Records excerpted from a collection
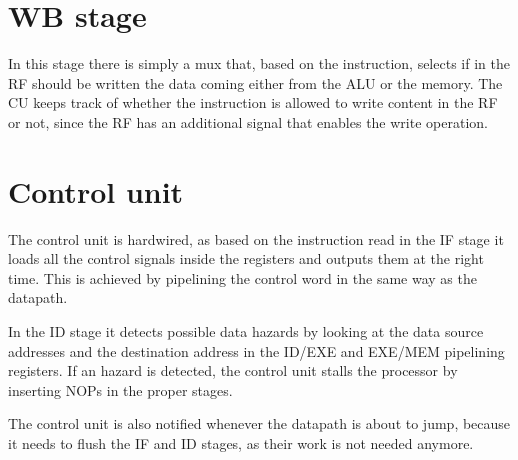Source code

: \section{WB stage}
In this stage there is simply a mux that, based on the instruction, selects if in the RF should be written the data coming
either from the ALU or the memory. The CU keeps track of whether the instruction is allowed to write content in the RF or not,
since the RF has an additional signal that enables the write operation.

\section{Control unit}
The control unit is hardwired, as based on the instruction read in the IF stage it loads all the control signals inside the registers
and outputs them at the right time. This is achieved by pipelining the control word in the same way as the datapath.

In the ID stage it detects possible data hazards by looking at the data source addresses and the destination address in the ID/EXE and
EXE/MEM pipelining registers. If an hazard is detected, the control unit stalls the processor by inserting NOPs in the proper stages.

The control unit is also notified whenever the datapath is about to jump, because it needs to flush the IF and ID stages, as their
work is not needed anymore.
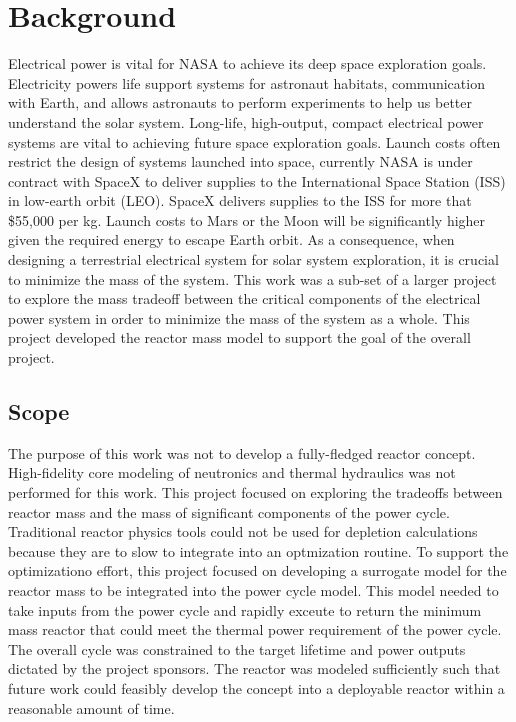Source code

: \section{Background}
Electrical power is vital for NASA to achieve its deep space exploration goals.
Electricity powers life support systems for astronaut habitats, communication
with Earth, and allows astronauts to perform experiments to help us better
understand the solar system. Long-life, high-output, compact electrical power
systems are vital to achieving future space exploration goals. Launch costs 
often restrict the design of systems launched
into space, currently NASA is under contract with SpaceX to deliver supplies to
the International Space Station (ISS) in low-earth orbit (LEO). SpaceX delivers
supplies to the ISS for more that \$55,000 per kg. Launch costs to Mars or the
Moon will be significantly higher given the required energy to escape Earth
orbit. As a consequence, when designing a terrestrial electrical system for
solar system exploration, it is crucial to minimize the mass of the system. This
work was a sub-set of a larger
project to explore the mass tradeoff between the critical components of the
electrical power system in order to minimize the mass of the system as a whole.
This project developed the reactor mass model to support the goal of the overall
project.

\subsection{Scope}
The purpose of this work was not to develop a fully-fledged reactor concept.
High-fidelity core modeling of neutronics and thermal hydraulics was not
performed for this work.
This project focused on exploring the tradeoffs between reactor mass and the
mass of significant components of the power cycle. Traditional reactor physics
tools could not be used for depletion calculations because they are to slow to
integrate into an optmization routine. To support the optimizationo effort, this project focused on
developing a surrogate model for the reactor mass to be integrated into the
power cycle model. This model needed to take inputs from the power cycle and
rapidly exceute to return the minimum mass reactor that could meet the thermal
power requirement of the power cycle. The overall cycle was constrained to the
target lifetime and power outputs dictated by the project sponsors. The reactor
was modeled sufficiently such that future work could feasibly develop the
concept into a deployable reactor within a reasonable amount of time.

What is needed
Only lines that include "systems" belong in the answer; return them from the entries above.

Written answer
Electricity powers life support systems for astronaut habitats, communication
systems are vital to achieving future space exploration goals. Launch costs 
often restrict the design of systems launched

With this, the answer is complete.